Also, you're welcome to kick off a thread in our Zulip! https://dataverse.zulipchat.com

pdurbin avatar Nov 14 '24 20:11 pdurbin

I'll post a comment for each component that is currently preventing compatibility with existing schema.org systems. We'll start with the distribution property and its value space, which currently throws a validation error:

image

Distribution

Status quo

"distribution": [
    {
      "@type": "cr:FileObject",
      "@id": "OCCA2_ECCO4_global_OHC_anomaly_1992_2019.nc",
      "name": "OCCA2_ECCO4_global_OHC_anomaly_1992_2019.nc",
      "encodingFormat": "application/x-netcdf",
      "md5": "6578a2fa4f30bdb277b8b4581de9bb6b",
      "contentSize": "14705",
      "description": "Global ocean heat anomalies, in ZJoule, computed from 2004-2006 climatology for OCCA2 (release 1) and ECCO4 (release 5)",
      "contentUrl": "https://dataverse.harvard.edu/api/access/datafile/8954362"
    },
    {
      "@type": "cr:FileObject",
      "@id": "OCCA2_ECCO4_global_OHC_anomaly_1992_2019.png",
      "name": "OCCA2_ECCO4_global_OHC_anomaly_1992_2019.png",
      "encodingFormat": "image/png",
      "md5": "81dbe65ed124c315ab7db4b0bf680186",
      "contentSize": "39385",
      "description": "Visualization of global OHC anomaly, computed from 2004-2006 climatology, for OCCA2 (release 1) and ECCO4 (release 5)",
      "contentUrl": "https://dataverse.harvard.edu/api/access/datafile/8954363"
    }
  ]

Proposed change

  • Restores the expected DataDownload type in the distribution value space, and thus the validator doesn't complain
  • Retains Croissant metadata and typing using additionalType.
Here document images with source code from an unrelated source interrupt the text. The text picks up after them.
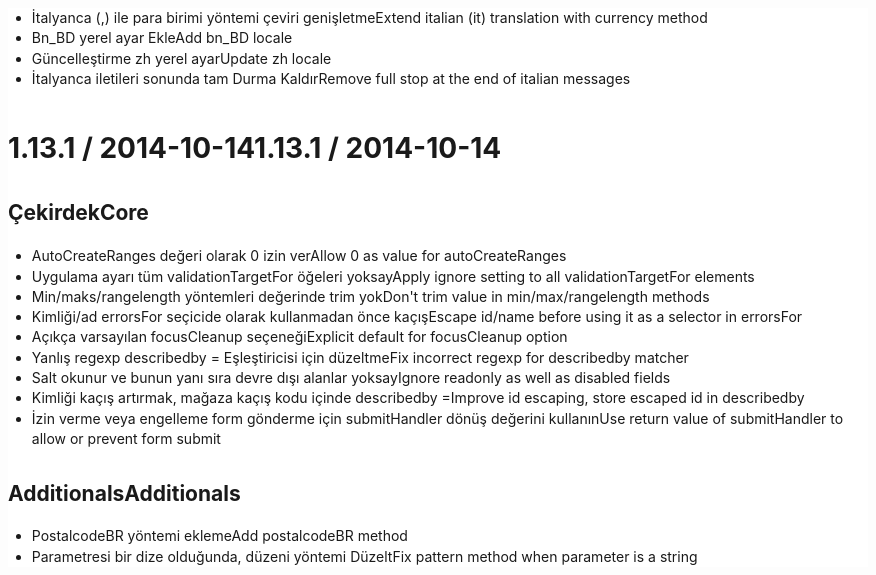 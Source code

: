   * <span data-ttu-id="1266e-145">İtalyanca (,) ile para birimi yöntemi çeviri genişletme</span><span class="sxs-lookup"><span data-stu-id="1266e-145">Extend italian (it) translation with currency method</span></span>
  * <span data-ttu-id="1266e-146">Bn_BD yerel ayar Ekle</span><span class="sxs-lookup"><span data-stu-id="1266e-146">Add bn_BD locale</span></span>
  * <span data-ttu-id="1266e-147">Güncelleştirme zh yerel ayar</span><span class="sxs-lookup"><span data-stu-id="1266e-147">Update zh locale</span></span>
  * <span data-ttu-id="1266e-148">İtalyanca iletileri sonunda tam Durma Kaldır</span><span class="sxs-lookup"><span data-stu-id="1266e-148">Remove full stop at the end of italian messages</span></span>

<a name="1131--2014-10-14"></a><span data-ttu-id="1266e-149">1.13.1 / 2014-10-14</span><span class="sxs-lookup"><span data-stu-id="1266e-149">1.13.1 / 2014-10-14</span></span>
==================

## <a name="core"></a><span data-ttu-id="1266e-150">Çekirdek</span><span class="sxs-lookup"><span data-stu-id="1266e-150">Core</span></span>
  * <span data-ttu-id="1266e-151">AutoCreateRanges değeri olarak 0 izin ver</span><span class="sxs-lookup"><span data-stu-id="1266e-151">Allow 0 as value for autoCreateRanges</span></span>
  * <span data-ttu-id="1266e-152">Uygulama ayarı tüm validationTargetFor öğeleri yoksay</span><span class="sxs-lookup"><span data-stu-id="1266e-152">Apply ignore setting to all validationTargetFor elements</span></span>
  * <span data-ttu-id="1266e-153">Min/maks/rangelength yöntemleri değerinde trim yok</span><span class="sxs-lookup"><span data-stu-id="1266e-153">Don't trim value in min/max/rangelength methods</span></span>
  * <span data-ttu-id="1266e-154">Kimliği/ad errorsFor seçicide olarak kullanmadan önce kaçış</span><span class="sxs-lookup"><span data-stu-id="1266e-154">Escape id/name before using it as a selector in errorsFor</span></span>
  * <span data-ttu-id="1266e-155">Açıkça varsayılan focusCleanup seçeneği</span><span class="sxs-lookup"><span data-stu-id="1266e-155">Explicit default for focusCleanup option</span></span>
  * <span data-ttu-id="1266e-156">Yanlış regexp describedby = Eşleştiricisi için düzeltme</span><span class="sxs-lookup"><span data-stu-id="1266e-156">Fix incorrect regexp for describedby matcher</span></span>
  * <span data-ttu-id="1266e-157">Salt okunur ve bunun yanı sıra devre dışı alanlar yoksay</span><span class="sxs-lookup"><span data-stu-id="1266e-157">Ignore readonly as well as disabled fields</span></span>
  * <span data-ttu-id="1266e-158">Kimliği kaçış artırmak, mağaza kaçış kodu içinde describedby =</span><span class="sxs-lookup"><span data-stu-id="1266e-158">Improve id escaping, store escaped id in describedby</span></span>
  * <span data-ttu-id="1266e-159">İzin verme veya engelleme form gönderme için submitHandler dönüş değerini kullanın</span><span class="sxs-lookup"><span data-stu-id="1266e-159">Use return value of submitHandler to allow or prevent form submit</span></span>

## <a name="additionals"></a><span data-ttu-id="1266e-160">Additionals</span><span class="sxs-lookup"><span data-stu-id="1266e-160">Additionals</span></span>
  * <span data-ttu-id="1266e-161">PostalcodeBR yöntemi ekleme</span><span class="sxs-lookup"><span data-stu-id="1266e-161">Add postalcodeBR method</span></span>
  * <span data-ttu-id="1266e-162">Parametresi bir dize olduğunda, düzeni yöntemi Düzelt</span><span class="sxs-lookup"><span data-stu-id="1266e-162">Fix pattern method when parameter is a string</span></span>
As an alternative, you can also include the Croissant type in an array, alongside DataDownload (see below).
  • removes @ids which don't resolve to a JSON node

Additional changes that may be useful:

  • put in a unit - KB, MB - for contentSize - the schema.org definition is ambiguous "File size in (mega/kilo)bytes."
  • If reference node @ids are to be included, ensure they point to either a JSON-LD file or something that deliver one (e.g. an embed in HTML).
"distribution": [
    {
      "@type": "DataDownload",
      "additionalType": "cr:FileObject",
      "name": "OCCA2_ECCO4_global_OHC_anomaly_1992_2019.nc",
      "encodingFormat": "application/x-netcdf",
      "md5": "6578a2fa4f30bdb277b8b4581de9bb6b",
      "contentSize": "14705",
      "description": "Global ocean heat anomalies, in ZJoule, computed from 2004-2006 climatology for OCCA2 (release 1) and ECCO4 (release 5)",
      "contentUrl": "https://dataverse.harvard.edu/api/access/datafile/8954362"
    },
    {
      "@type": "DataDownload",
      "additionalType": "cr:FileObject",
      "name": "OCCA2_ECCO4_global_OHC_anomaly_1992_2019.png",
      "encodingFormat": "image/png",
      "md5": "81dbe65ed124c315ab7db4b0bf680186",
      "contentSize": "39385",
      "description": "Visualization of global OHC anomaly, computed from 2004-2006 climatology, for OCCA2 (release 1) and ECCO4 (release 5)",
      "contentUrl": "https://dataverse.harvard.edu/api/access/datafile/8954363"
    }
  ]

The alternative using an array for types:

"distribution": [
    {
      "@type": ["DataDownload", "cr:FileObject"],
      "name": "OCCA2_ECCO4_global_OHC_anomaly_1992_2019.nc",
      "encodingFormat": "application/x-netcdf",
      "md5": "6578a2fa4f30bdb277b8b4581de9bb6b",
      "contentSize": "14705",
      "description": "Global ocean heat anomalies, in ZJoule, computed from 2004-2006 climatology for OCCA2 (release 1) and ECCO4 (release 5)",
      "contentUrl": "https://dataverse.harvard.edu/api/access/datafile/8954362"
    }

Verify validation

image

pbuttigieg avatar Nov 18 '24 09:11 pbuttigieg

@gaelforget

The change to distribution described above fixes the validation errors and - in principle - should make the record fine for discoverability in ODIS. What we'll then need is a sitemap pointing to all the records you wish to share over ODIS, and your registration in OceanExpert and ODISCat. All described here.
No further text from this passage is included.